Creative high school exhibits Easter cross
Douglas Purnell is curator of the Stations of the Cross exhibition in Sydney and Canberra. If Douglas has an objective for the exhibition, it is to start conversations based on the artworks and the artists who contribute to it. As an Easter reflection about the way the Christ story can shed contemporary light — in an age where the meaning of this incredible event is slowly leaching out of societal thinking — the Stations of the Cross exhibition is some sort of “existential prayer”.
By creatively engaging with the iconic points in Christ’s journey to the cross and his resurrection, the exhibition can help people symbolically take part in that journey. As such, it is a powerful reminder of the relevance of the message of Christ.
Of the many artists who have contributed to the exhibition since it began, they all bring their unique stories and backgrounds to the ways they interpret the stations of Christ’s journey to the cross.
“When you walk this journey and engage with the artwork. you experience both the story of the station and the story of the artist,” says Douglas.
“Station Number Two is done by Saif Almarayati and he was born in Iraq, was a refugee in Syria, and is culturally a Muslim. He came to Australia as a 13-year-old. These artworks always touch peoples’ lived experience, and will move people.

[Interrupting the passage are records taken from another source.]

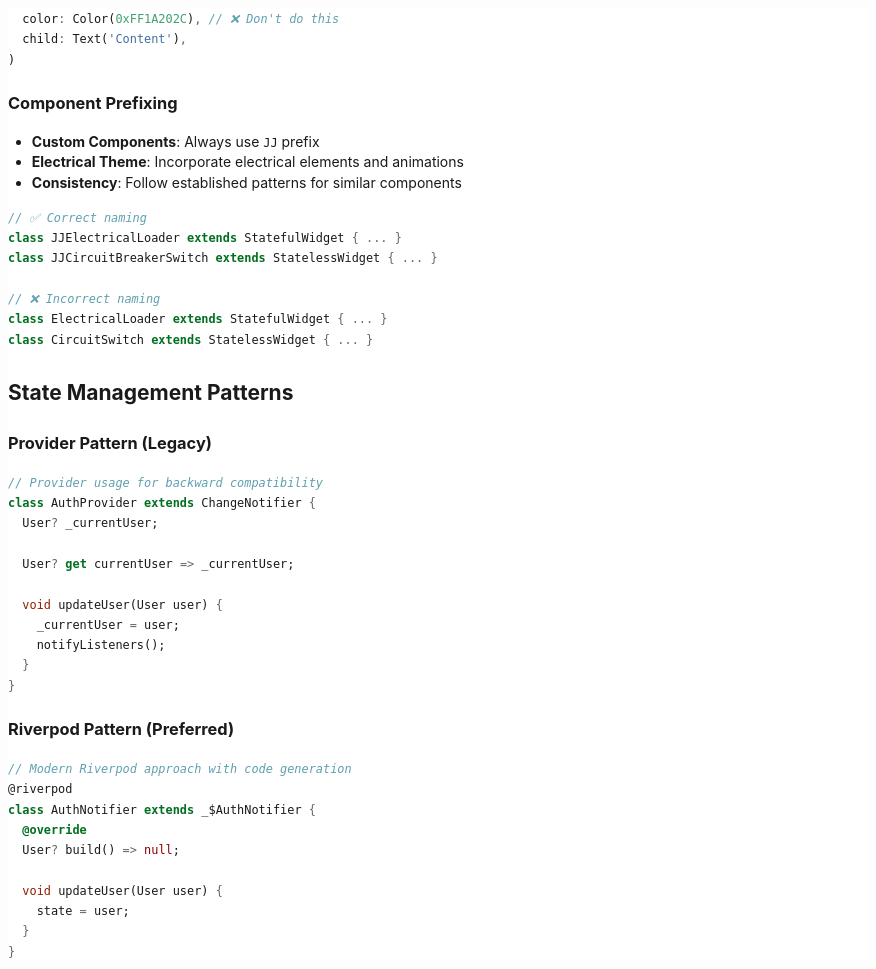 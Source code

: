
 ```dart
  color: Color(0xFF1A202C), // ❌ Don't do this
  child: Text('Content'),
)
```

### Component Prefixing
- **Custom Components**: Always use `JJ` prefix
- **Electrical Theme**: Incorporate electrical elements and animations
- **Consistency**: Follow established patterns for similar components

```dart
// ✅ Correct naming
class JJElectricalLoader extends StatefulWidget { ... }
class JJCircuitBreakerSwitch extends StatelessWidget { ... }

// ❌ Incorrect naming  
class ElectricalLoader extends StatefulWidget { ... }
class CircuitSwitch extends StatelessWidget { ... }
```

## State Management Patterns

### Provider Pattern (Legacy)
```dart
// Provider usage for backward compatibility
class AuthProvider extends ChangeNotifier {
  User? _currentUser;
  
  User? get currentUser => _currentUser;
  
  void updateUser(User user) {
    _currentUser = user;
    notifyListeners();
  }
}
```

### Riverpod Pattern (Preferred)
```dart
// Modern Riverpod approach with code generation
@riverpod
class AuthNotifier extends _$AuthNotifier {
  @override
  User? build() => null;
  
  void updateUser(User user) {
    state = user;
  }
}
```
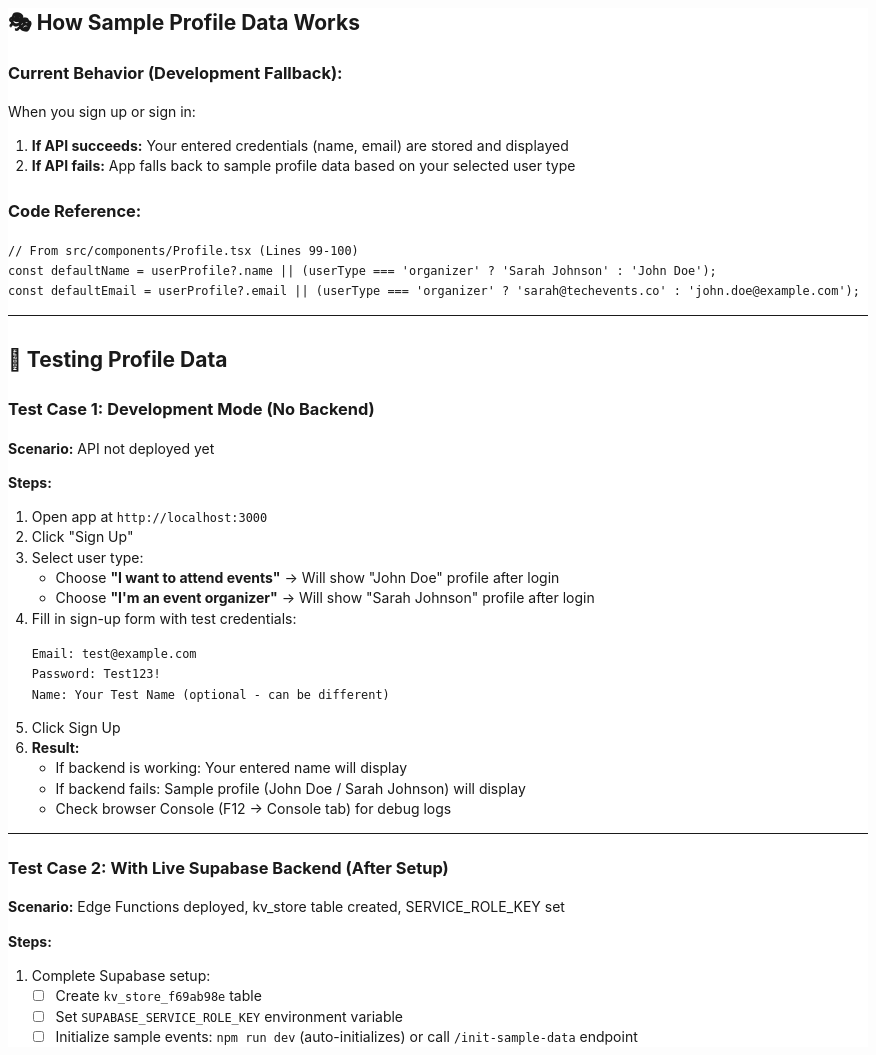 ## 🎭 How Sample Profile Data Works

### Current Behavior (Development Fallback):
When you sign up or sign in:

1. **If API succeeds:** Your entered credentials (name, email) are stored and displayed
2. **If API fails:** App falls back to sample profile data based on your selected user type

### Code Reference:
```tsx
// From src/components/Profile.tsx (Lines 99-100)
const defaultName = userProfile?.name || (userType === 'organizer' ? 'Sarah Johnson' : 'John Doe');
const defaultEmail = userProfile?.email || (userType === 'organizer' ? 'sarah@techevents.co' : 'john.doe@example.com');
```

---

## 🧪 Testing Profile Data

### Test Case 1: Development Mode (No Backend)
**Scenario:** API not deployed yet

**Steps:**
1. Open app at `http://localhost:3000`
2. Click "Sign Up"
3. Select user type:
   - Choose **"I want to attend events"** → Will show "John Doe" profile after login
   - Choose **"I'm an event organizer"** → Will show "Sarah Johnson" profile after login
4. Fill in sign-up form with test credentials:
   ```
   Email: test@example.com
   Password: Test123!
   Name: Your Test Name (optional - can be different)
   ```
5. Click Sign Up
6. **Result:** 
   - If backend is working: Your entered name will display
   - If backend fails: Sample profile (John Doe / Sarah Johnson) will display
   - Check browser Console (F12 → Console tab) for debug logs

---

### Test Case 2: With Live Supabase Backend (After Setup)
**Scenario:** Edge Functions deployed, kv_store table created, SERVICE_ROLE_KEY set

**Steps:**
1. Complete Supabase setup:
   - [ ] Create `kv_store_f69ab98e` table
   - [ ] Set `SUPABASE_SERVICE_ROLE_KEY` environment variable
   - [ ] Initialize sample events: `npm run dev` (auto-initializes) or call `/init-sample-data` endpoint
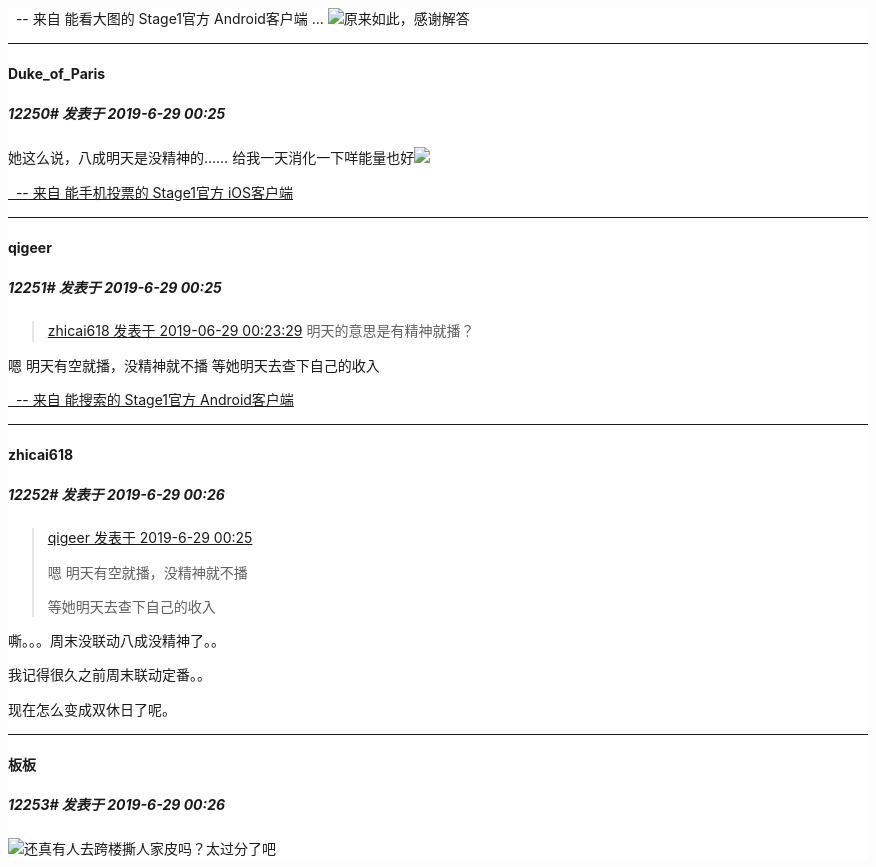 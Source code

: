 
  -- 来自 能看大图的 Stage1官方 Android客户端 ...</blockquote>
<img src="https://static.saraba1st.com/image/smiley/face2017/062.gif" referrerpolicy="no-referrer">原来如此，感谢解答


*****

####  Duke_of_Paris  
##### 12250#       发表于 2019-6-29 00:25


她这么说，八成明天是没精神的……
给我一天消化一下咩能量也好<img src="https://static.saraba1st.com/image/smiley/face2017/081.png" referrerpolicy="no-referrer">

[  -- 来自 能手机投票的 Stage1官方 iOS客户端](https://itunes.apple.com/fi/app/saraba1st/id1221237470?mt=8)


*****

####  qigeer  
##### 12251#       发表于 2019-6-29 00:25


<blockquote><a href="httphttps://bbs.saraba1st.com/2b/forum.php?mod=redirect&amp;goto=findpost&amp;pid=44317528&amp;ptid=1839962" target="_blank">zhicai618 发表于 2019-06-29 00:23:29</a>
明天的意思是有精神就播？</blockquote>嗯 明天有空就播，没精神就不播
等她明天去查下自己的收入

[  -- 来自 能搜索的 Stage1官方 Android客户端](https://www.coolapk.com/apk/140634)


*****

####  zhicai618  
##### 12252#       发表于 2019-6-29 00:26


<blockquote><a href="httphttps://bbs.saraba1st.com/2b/forum.php?mod=redirect&amp;goto=findpost&amp;pid=44317542&amp;ptid=1839962" target="_blank">qigeer 发表于 2019-6-29 00:25</a>

嗯 明天有空就播，没精神就不播

等她明天去查下自己的收入</blockquote>
嘶。。。周末没联动八成没精神了。。

我记得很久之前周末联动定番。。

现在怎么变成双休日了呢。


*****

####  板板  
##### 12253#       发表于 2019-6-29 00:26


<img src="https://static.saraba1st.com/image/smiley/face2017/067.png" referrerpolicy="no-referrer">还真有人去跨楼撕人家皮吗？太过分了吧
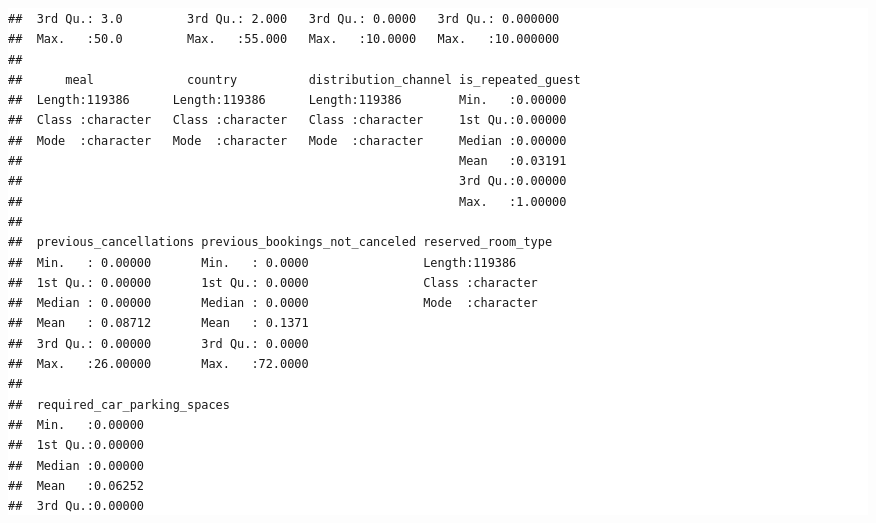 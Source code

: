     ##  3rd Qu.: 3.0         3rd Qu.: 2.000   3rd Qu.: 0.0000   3rd Qu.: 0.000000  
    ##  Max.   :50.0         Max.   :55.000   Max.   :10.0000   Max.   :10.000000  
    ##                                                                             
    ##      meal             country          distribution_channel is_repeated_guest
    ##  Length:119386      Length:119386      Length:119386        Min.   :0.00000  
    ##  Class :character   Class :character   Class :character     1st Qu.:0.00000  
    ##  Mode  :character   Mode  :character   Mode  :character     Median :0.00000  
    ##                                                             Mean   :0.03191  
    ##                                                             3rd Qu.:0.00000  
    ##                                                             Max.   :1.00000  
    ##                                                                              
    ##  previous_cancellations previous_bookings_not_canceled reserved_room_type
    ##  Min.   : 0.00000       Min.   : 0.0000                Length:119386     
    ##  1st Qu.: 0.00000       1st Qu.: 0.0000                Class :character  
    ##  Median : 0.00000       Median : 0.0000                Mode  :character  
    ##  Mean   : 0.08712       Mean   : 0.1371                                  
    ##  3rd Qu.: 0.00000       3rd Qu.: 0.0000                                  
    ##  Max.   :26.00000       Max.   :72.0000                                  
    ##                                                                          
    ##  required_car_parking_spaces
    ##  Min.   :0.00000            
    ##  1st Qu.:0.00000            
    ##  Median :0.00000            
    ##  Mean   :0.06252            
    ##  3rd Qu.:0.00000             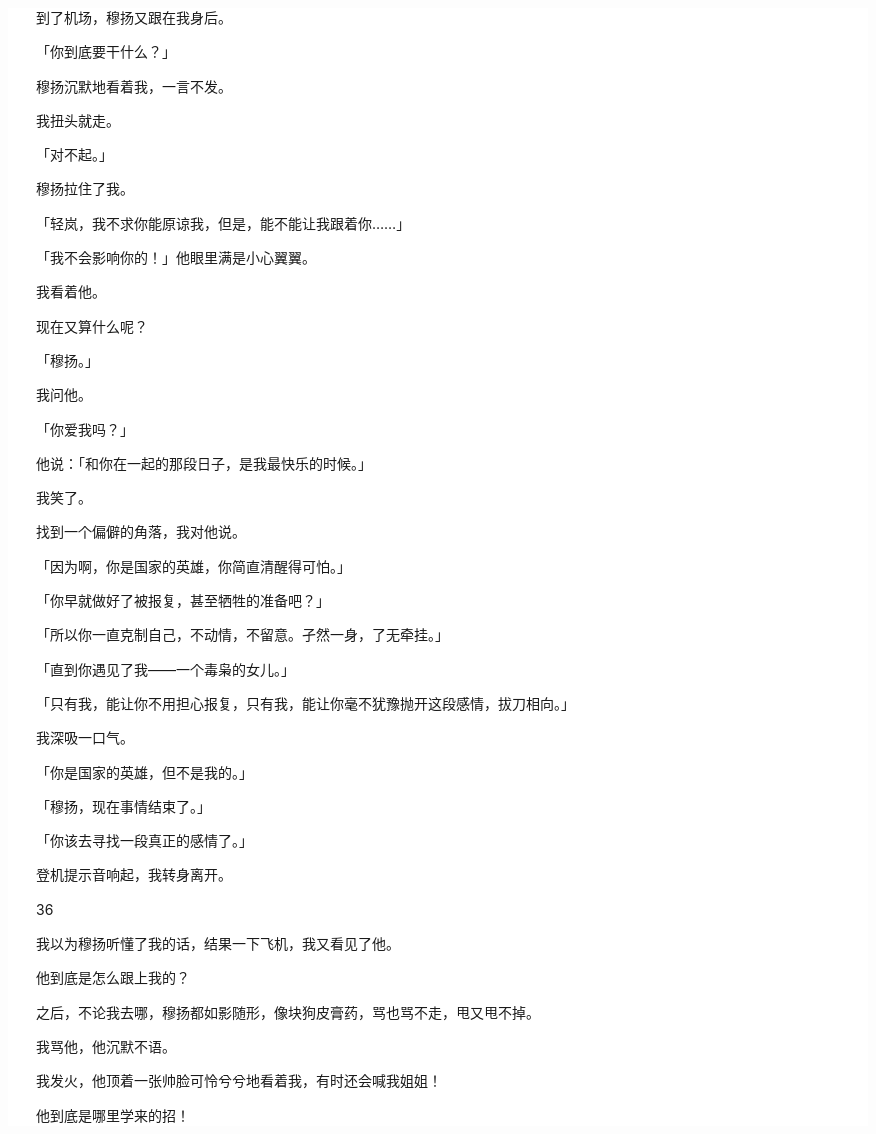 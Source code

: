 &emsp;&emsp;到了机场，穆扬又跟在我身后。  
  
&emsp;&emsp;「你到底要干什么？」  
  
&emsp;&emsp;穆扬沉默地看着我，一言不发。  
  
&emsp;&emsp;我扭头就走。  
  
&emsp;&emsp;「对不起。」  
  
&emsp;&emsp;穆扬拉住了我。  
  
&emsp;&emsp;「轻岚，我不求你能原谅我，但是，能不能让我跟着你……」  
  
&emsp;&emsp;「我不会影响你的！」他眼里满是小心翼翼。  
  
&emsp;&emsp;我看着他。  
  
&emsp;&emsp;现在又算什么呢？  
  
&emsp;&emsp;「穆扬。」  
  
&emsp;&emsp;我问他。  
  
&emsp;&emsp;「你爱我吗？」  
  
&emsp;&emsp;他说：「和你在一起的那段日子，是我最快乐的时候。」  
  
&emsp;&emsp;我笑了。  
  
&emsp;&emsp;找到一个偏僻的角落，我对他说。  
  
&emsp;&emsp;「因为啊，你是国家的英雄，你简直清醒得可怕。」  
  
&emsp;&emsp;「你早就做好了被报复，甚至牺牲的准备吧？」  
  
&emsp;&emsp;「所以你一直克制自己，不动情，不留意。孑然一身，了无牵挂。」  
  
&emsp;&emsp;「直到你遇见了我——一个毒枭的女儿。」  
  
&emsp;&emsp;「只有我，能让你不用担心报复，只有我，能让你毫不犹豫抛开这段感情，拔刀相向。」  
  
&emsp;&emsp;我深吸一口气。  
  
&emsp;&emsp;「你是国家的英雄，但不是我的。」  
  
&emsp;&emsp;「穆扬，现在事情结束了。」  
  
&emsp;&emsp;「你该去寻找一段真正的感情了。」  
  
&emsp;&emsp;登机提示音响起，我转身离开。  
  
&emsp;&emsp;36  
  
&emsp;&emsp;我以为穆扬听懂了我的话，结果一下飞机，我又看见了他。  
  
&emsp;&emsp;他到底是怎么跟上我的？  
  
&emsp;&emsp;之后，不论我去哪，穆扬都如影随形，像块狗皮膏药，骂也骂不走，甩又甩不掉。  
  
&emsp;&emsp;我骂他，他沉默不语。  
  
&emsp;&emsp;我发火，他顶着一张帅脸可怜兮兮地看着我，有时还会喊我姐姐！  
  
&emsp;&emsp;他到底是哪里学来的招！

“We asked Shirley Purdie, who is an Aboriginal woman from the Warnum community, to do Station 16,” adds Douglas, about one of the new stations which his exhibition has included this year. “Shirley had won the Blake Religious Prize in 2007 for her work titled Stations of the Cross.
“Station 16 became known as Jesus Comes to Warnum Today, so this station has been introduced to demonstrate how Jesus is present in the world today.
“If we can set up an environment where people walk the walk of Jesus and have a conversation about what that means in their life, that’s what I’m about.”
Students engaged in the story of the cross
Northmead Uniting Church had a close relationship with the principal of Northmead Creative and Performing Arts High School, who offered a purpose-built space to feature the Stations of the Cross exhibition.
When she was approached by Northmead Uniting Church about the exhibition, principal Narelle Vazquez admitted she was neither a Christian nor knew anything about the Stations of the Cross. But she agreed to host it: “I don’t know much about art but this is a good idea. I know a good idea when I see it.”
“I was a bit surprised that a secular high school took on an exhibition about the Stations of the Cross,” explains Douglas of the unique relationship that began. “I discovered there were a few teachers of the school who were of serious faith. They bring children through the exhibition and they have no hesitation explaining the artwork and the religious dimensions within it.
“We are taking national and international artists into the school and we worked with the school to build a gallery space in the school.”
Responses have been universally positive, with people noting that in order to see the calibre of art on display, they would normally need to go to the Art Gallery of NSW.
Douglas also gives tours to the school students, giving them information about the art and artists. During this process, he has found that there is room for delving into the meaning and significance of the story of Christ.
“Alongside these tours, the space for deeper conversation opens up with the students,” says Doug of the experience of showing students through the Stations of the Cross exhibition.
The high school has been so happy with the response from both students and the community it has also committed to hosting the exhibition for, at least, the next five years.